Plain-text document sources
======

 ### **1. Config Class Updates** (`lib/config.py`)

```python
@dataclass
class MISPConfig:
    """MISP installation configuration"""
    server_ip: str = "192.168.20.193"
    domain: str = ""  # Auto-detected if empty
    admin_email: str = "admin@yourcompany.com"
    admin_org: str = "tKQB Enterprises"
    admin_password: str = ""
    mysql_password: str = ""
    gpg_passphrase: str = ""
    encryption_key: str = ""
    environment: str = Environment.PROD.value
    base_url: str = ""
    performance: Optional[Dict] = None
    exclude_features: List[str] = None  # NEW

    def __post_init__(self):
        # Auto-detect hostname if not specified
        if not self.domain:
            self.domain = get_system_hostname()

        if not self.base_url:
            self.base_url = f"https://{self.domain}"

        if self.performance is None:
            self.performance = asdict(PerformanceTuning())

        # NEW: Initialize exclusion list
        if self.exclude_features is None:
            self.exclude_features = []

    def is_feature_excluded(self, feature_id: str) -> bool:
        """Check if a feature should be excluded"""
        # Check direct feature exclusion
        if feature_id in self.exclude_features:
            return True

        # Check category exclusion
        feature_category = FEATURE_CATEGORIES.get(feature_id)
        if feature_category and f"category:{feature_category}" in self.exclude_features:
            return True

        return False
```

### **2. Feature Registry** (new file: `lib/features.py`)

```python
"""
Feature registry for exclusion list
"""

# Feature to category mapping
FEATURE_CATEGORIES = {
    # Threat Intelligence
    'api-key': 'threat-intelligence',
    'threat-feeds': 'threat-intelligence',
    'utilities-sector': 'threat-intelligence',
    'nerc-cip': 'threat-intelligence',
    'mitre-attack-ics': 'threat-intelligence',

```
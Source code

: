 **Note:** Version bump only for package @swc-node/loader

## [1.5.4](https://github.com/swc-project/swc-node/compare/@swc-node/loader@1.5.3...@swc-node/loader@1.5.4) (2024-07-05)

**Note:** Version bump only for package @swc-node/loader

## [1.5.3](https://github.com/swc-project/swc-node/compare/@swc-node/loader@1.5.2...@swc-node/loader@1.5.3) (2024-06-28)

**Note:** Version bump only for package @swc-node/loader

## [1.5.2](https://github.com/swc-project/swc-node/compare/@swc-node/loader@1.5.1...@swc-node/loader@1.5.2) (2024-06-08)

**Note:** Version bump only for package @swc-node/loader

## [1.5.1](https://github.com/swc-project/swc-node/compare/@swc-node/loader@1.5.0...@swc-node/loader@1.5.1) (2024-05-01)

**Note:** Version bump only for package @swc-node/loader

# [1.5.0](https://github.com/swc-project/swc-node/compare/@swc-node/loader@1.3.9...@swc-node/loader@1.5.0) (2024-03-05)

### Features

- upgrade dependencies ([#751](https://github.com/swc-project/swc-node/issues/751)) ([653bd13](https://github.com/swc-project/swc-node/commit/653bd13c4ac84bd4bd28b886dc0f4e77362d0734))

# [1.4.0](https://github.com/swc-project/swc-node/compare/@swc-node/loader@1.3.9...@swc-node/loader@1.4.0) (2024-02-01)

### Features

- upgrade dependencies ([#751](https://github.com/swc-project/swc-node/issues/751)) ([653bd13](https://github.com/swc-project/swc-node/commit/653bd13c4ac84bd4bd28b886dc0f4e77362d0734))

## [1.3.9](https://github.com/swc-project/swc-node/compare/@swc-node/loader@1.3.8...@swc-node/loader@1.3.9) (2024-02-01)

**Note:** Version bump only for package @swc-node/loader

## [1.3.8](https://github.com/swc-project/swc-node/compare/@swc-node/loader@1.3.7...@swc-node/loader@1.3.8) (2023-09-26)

======

Gather up the lines containing the word "github" from these records and copy them.

=== Expected output ===
## [1.5.4](https://github.com/swc-project/swc-node/compare/@swc-node/loader@1.5.3...@swc-node/loader@1.5.4) (2024-07-05)
## [1.5.3](https://github.com/swc-project/swc-node/compare/@swc-node/loader@1.5.2...@swc-node/loader@1.5.3) (2024-06-28)
## [1.5.2](https://github.com/swc-project/swc-node/compare/@swc-node/loader@1.5.1...@swc-node/loader@1.5.2) (2024-06-08)
## [1.5.1](https://github.com/swc-project/swc-node/compare/@swc-node/loader@1.5.0...@swc-node/loader@1.5.1) (2024-05-01)
# [1.5.0](https://github.com/swc-project/swc-node/compare/@swc-node/loader@1.3.9...@swc-node/loader@1.5.0) (2024-03-05)
- upgrade dependencies ([#751](https://github.com/swc-project/swc-node/issues/751)) ([653bd13](https://github.com/swc-project/swc-node/commit/653bd13c4ac84bd4bd28b886dc0f4e77362d0734))
# [1.4.0](https://github.com/swc-project/swc-node/compare/@swc-node/loader@1.3.9...@swc-node/loader@1.4.0) (2024-02-01)
- upgrade dependencies ([#751](https://github.com/swc-project/swc-node/issues/751)) ([653bd13](https://github.com/swc-project/swc-node/commit/653bd13c4ac84bd4bd28b886dc0f4e77362d0734))
## [1.3.9](https://github.com/swc-project/swc-node/compare/@swc-node/loader@1.3.8...@swc-node/loader@1.3.9) (2024-02-01)
## [1.3.8](https://github.com/swc-project/swc-node/compare/@swc-node/loader@1.3.7...@swc-node/loader@1.3.8) (2023-09-26)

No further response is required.